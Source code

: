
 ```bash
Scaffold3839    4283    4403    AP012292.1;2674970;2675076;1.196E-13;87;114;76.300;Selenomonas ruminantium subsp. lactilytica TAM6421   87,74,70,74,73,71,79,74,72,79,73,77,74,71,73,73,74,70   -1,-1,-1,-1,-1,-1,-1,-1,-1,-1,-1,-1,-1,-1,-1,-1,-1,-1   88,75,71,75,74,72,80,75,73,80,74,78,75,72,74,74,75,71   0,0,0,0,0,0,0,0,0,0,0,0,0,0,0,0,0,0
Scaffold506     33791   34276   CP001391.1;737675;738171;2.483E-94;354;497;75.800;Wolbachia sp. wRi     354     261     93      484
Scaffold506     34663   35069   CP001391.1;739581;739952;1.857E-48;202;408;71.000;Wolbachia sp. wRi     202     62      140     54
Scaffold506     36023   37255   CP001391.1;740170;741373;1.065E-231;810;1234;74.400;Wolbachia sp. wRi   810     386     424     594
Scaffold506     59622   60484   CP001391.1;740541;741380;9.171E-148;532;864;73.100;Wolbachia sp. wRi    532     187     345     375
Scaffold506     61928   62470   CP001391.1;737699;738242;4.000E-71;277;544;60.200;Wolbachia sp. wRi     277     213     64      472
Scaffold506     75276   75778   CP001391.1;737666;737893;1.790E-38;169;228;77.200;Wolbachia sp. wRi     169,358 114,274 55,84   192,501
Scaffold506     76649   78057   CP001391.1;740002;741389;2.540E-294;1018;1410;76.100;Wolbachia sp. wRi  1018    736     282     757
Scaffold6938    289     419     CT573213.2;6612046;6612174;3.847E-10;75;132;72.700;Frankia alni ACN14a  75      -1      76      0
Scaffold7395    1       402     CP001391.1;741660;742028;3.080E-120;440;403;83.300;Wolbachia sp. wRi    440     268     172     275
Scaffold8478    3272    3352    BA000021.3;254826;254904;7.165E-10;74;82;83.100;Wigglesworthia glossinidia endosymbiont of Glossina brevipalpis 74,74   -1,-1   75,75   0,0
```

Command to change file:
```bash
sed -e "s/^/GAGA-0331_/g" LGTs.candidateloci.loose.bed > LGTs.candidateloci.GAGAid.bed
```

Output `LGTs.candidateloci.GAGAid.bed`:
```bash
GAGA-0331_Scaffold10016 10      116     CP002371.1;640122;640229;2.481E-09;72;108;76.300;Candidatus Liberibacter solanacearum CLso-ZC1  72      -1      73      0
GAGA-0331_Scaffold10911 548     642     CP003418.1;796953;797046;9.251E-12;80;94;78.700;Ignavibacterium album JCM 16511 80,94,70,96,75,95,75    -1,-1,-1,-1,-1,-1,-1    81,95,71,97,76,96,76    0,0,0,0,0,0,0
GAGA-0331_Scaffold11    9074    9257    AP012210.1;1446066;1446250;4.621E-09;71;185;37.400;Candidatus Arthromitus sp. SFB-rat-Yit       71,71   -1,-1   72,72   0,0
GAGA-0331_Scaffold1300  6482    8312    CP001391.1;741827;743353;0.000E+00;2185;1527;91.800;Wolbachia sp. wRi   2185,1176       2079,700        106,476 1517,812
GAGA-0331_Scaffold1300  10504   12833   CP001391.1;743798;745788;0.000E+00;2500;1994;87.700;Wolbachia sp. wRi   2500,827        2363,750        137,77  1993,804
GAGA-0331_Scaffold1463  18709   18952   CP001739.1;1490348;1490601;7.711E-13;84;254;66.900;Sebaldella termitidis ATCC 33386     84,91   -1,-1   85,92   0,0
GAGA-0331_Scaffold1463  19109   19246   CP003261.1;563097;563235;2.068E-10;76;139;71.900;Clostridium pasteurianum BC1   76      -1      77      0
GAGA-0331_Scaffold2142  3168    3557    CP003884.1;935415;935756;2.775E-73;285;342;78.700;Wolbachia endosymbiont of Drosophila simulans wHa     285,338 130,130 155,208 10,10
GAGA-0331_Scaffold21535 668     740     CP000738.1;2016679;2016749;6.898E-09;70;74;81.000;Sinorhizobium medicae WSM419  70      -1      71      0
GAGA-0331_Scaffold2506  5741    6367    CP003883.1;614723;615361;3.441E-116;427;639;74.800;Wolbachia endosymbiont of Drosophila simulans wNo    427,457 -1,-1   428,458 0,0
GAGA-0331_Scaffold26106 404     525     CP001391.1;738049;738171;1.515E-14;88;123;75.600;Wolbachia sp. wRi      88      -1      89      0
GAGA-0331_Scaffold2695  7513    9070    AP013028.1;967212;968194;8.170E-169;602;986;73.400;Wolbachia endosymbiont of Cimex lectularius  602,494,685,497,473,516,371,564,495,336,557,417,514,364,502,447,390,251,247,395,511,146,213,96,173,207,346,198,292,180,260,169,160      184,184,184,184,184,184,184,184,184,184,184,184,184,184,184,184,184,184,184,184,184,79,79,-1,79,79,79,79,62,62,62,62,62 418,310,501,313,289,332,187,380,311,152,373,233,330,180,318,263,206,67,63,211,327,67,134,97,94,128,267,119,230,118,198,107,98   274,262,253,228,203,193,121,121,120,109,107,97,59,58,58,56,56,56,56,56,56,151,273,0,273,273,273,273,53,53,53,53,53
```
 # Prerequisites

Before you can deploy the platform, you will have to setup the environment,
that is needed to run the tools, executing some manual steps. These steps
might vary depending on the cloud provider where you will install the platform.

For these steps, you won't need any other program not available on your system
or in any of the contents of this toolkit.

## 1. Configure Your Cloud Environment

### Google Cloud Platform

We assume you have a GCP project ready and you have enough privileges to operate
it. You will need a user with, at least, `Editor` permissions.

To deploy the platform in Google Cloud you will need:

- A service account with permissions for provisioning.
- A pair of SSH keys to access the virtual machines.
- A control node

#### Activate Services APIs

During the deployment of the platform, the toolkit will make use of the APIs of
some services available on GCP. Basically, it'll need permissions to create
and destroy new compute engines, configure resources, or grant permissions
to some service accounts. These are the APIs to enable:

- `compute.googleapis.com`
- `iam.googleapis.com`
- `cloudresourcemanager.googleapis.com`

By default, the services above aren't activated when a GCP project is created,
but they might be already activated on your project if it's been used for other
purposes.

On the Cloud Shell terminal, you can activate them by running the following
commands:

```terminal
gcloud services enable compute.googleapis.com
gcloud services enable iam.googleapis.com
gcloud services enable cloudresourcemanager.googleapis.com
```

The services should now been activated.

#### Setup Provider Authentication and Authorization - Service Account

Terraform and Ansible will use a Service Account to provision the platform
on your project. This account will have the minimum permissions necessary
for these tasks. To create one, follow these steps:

- _Task details_
Each line in the entries above, starting at the line with "By default, the" and ending at the line with "The services should now been activated.", is to be printed exactly, and only those lines.

- _Expected output_
By default, the services above aren't activated when a GCP project is created,
but they might be already activated on your project if it's been used for other
purposes.

On the Cloud Shell terminal, you can activate them by running the following
commands:

```terminal
gcloud services enable compute.googleapis.com
gcloud services enable iam.googleapis.com
gcloud services enable cloudresourcemanager.googleapis.com
```

The services should now been activated.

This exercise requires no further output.